▶ PROBLEM
Among the lines of the material, copy those that hold the string "object".

▶ SOURCE DATA
[Start of section]
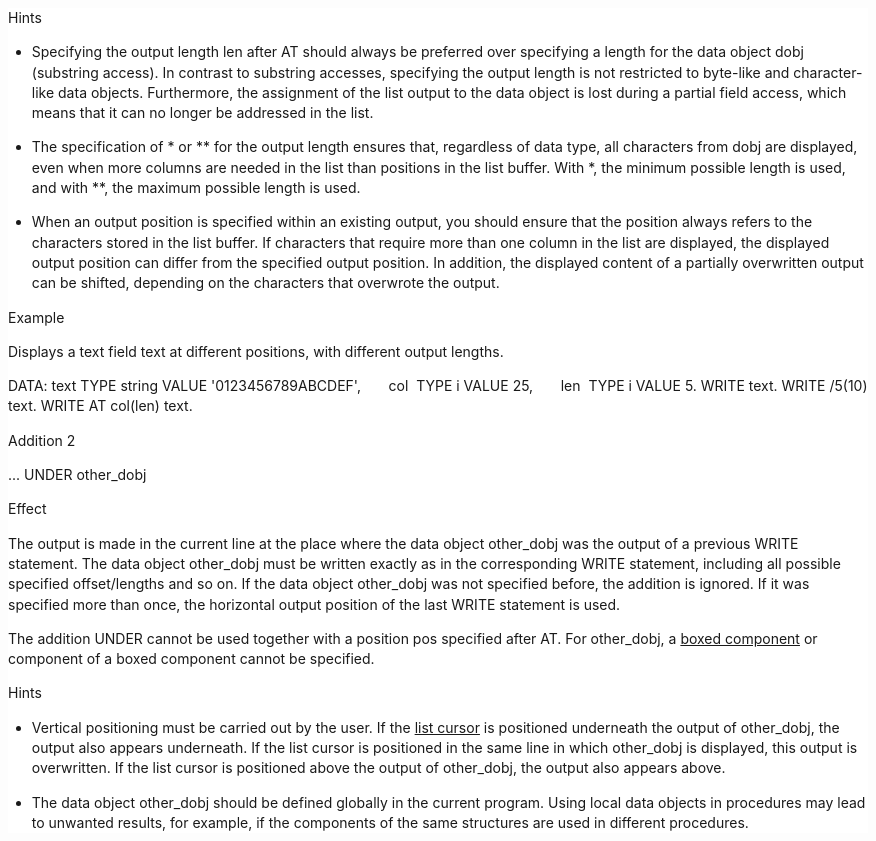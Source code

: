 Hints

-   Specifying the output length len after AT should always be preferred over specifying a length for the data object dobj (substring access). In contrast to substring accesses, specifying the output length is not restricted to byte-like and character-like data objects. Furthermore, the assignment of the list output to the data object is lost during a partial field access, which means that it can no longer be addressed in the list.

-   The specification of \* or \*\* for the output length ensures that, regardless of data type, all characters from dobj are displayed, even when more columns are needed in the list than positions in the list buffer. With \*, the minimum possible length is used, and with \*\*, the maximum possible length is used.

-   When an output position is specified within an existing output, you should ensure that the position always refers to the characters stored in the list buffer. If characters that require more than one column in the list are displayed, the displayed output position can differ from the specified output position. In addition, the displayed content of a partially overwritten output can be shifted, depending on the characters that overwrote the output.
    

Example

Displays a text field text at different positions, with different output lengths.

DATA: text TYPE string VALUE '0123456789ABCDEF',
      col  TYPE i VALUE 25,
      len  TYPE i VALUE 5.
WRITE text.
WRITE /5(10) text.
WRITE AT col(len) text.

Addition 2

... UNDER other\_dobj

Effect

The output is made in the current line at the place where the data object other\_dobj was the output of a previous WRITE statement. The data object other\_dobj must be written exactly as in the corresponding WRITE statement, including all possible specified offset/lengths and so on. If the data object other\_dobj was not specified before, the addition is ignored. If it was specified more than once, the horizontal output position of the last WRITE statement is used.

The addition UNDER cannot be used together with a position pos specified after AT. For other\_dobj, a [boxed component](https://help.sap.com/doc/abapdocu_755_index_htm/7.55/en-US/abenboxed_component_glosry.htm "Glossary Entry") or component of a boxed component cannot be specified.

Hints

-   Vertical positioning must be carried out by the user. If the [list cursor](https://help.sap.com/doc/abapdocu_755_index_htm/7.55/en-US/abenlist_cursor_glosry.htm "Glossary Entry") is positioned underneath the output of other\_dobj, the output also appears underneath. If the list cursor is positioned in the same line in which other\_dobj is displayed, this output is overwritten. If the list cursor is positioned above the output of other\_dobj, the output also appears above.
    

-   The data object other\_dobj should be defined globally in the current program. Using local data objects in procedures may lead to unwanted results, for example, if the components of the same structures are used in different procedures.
[End of section]
[Start of section]
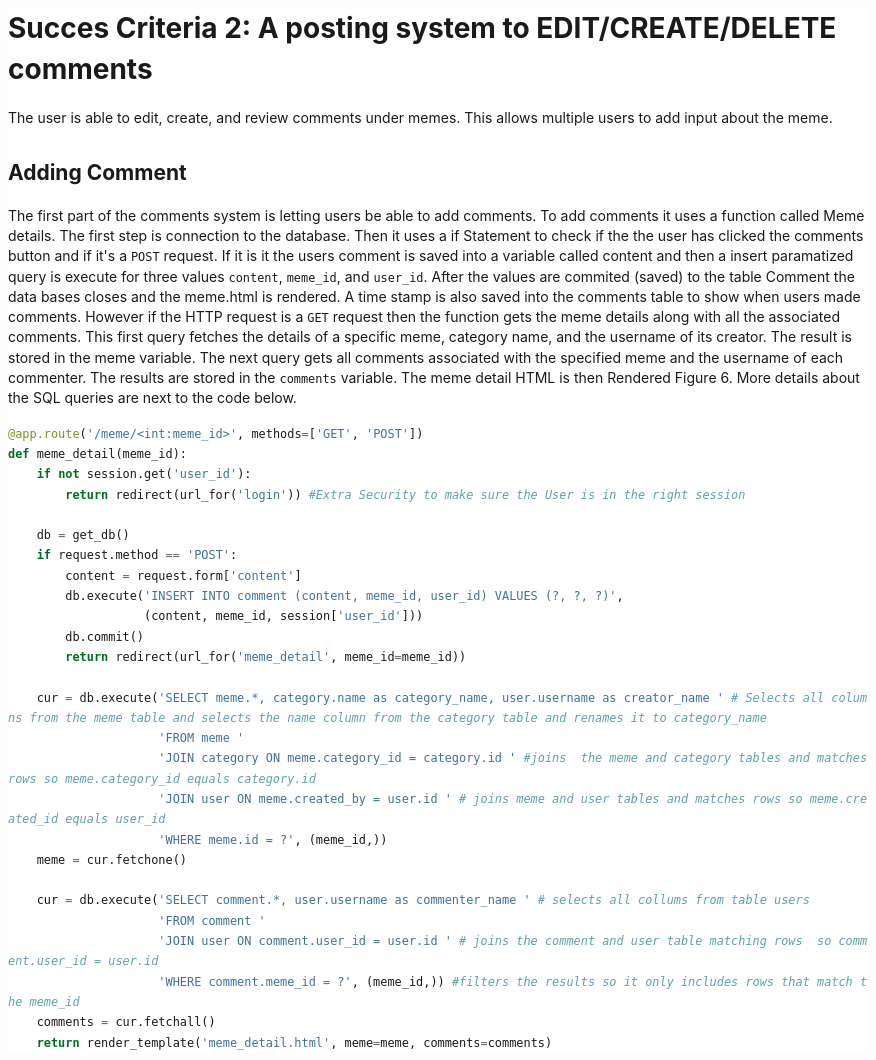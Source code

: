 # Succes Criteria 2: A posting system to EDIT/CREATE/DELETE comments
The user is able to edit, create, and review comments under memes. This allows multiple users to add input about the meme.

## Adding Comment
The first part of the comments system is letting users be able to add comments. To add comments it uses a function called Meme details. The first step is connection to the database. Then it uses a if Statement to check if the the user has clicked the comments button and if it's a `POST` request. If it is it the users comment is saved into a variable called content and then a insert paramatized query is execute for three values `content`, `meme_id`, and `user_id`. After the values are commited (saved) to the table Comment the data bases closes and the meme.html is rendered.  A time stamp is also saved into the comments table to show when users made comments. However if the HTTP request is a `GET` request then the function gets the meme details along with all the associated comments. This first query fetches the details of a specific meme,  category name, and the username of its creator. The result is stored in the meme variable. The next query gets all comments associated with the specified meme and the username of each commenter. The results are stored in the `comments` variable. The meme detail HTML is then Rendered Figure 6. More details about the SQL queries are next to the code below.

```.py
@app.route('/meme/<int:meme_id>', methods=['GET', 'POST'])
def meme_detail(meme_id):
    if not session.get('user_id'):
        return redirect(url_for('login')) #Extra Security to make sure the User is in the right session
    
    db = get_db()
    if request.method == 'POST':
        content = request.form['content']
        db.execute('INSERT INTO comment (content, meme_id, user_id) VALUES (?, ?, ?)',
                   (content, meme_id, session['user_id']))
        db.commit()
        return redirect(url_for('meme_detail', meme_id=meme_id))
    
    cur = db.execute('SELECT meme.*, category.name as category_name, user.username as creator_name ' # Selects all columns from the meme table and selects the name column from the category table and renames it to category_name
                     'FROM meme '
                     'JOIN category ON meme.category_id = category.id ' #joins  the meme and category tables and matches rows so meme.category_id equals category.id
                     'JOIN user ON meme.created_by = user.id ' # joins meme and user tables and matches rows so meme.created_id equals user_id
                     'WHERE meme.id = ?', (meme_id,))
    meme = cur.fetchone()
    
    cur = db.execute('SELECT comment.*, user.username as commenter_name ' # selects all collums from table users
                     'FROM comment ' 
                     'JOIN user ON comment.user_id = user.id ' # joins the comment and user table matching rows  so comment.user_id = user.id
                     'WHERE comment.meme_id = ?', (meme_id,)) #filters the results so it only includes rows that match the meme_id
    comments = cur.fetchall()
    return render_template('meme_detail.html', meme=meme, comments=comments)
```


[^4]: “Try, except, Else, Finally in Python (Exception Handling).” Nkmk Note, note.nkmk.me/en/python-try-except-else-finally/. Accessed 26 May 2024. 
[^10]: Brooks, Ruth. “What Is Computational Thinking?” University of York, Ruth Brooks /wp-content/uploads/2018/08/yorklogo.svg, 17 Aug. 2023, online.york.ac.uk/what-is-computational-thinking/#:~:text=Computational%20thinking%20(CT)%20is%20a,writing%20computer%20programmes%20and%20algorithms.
[End of section]
▶ TASK OUTPUT
-   Specifying the output length len after AT should always be preferred over specifying a length for the data object dobj (substring access). In contrast to substring accesses, specifying the output length is not restricted to byte-like and character-like data objects. Furthermore, the assignment of the list output to the data object is lost during a partial field access, which means that it can no longer be addressed in the list.
The output is made in the current line at the place where the data object other\_dobj was the output of a previous WRITE statement. The data object other\_dobj must be written exactly as in the corresponding WRITE statement, including all possible specified offset/lengths and so on. If the data object other\_dobj was not specified before, the addition is ignored. If it was specified more than once, the horizontal output position of the last WRITE statement is used.
-   The data object other\_dobj should be defined globally in the current program. Using local data objects in procedures may lead to unwanted results, for example, if the components of the same structures are used in different procedures.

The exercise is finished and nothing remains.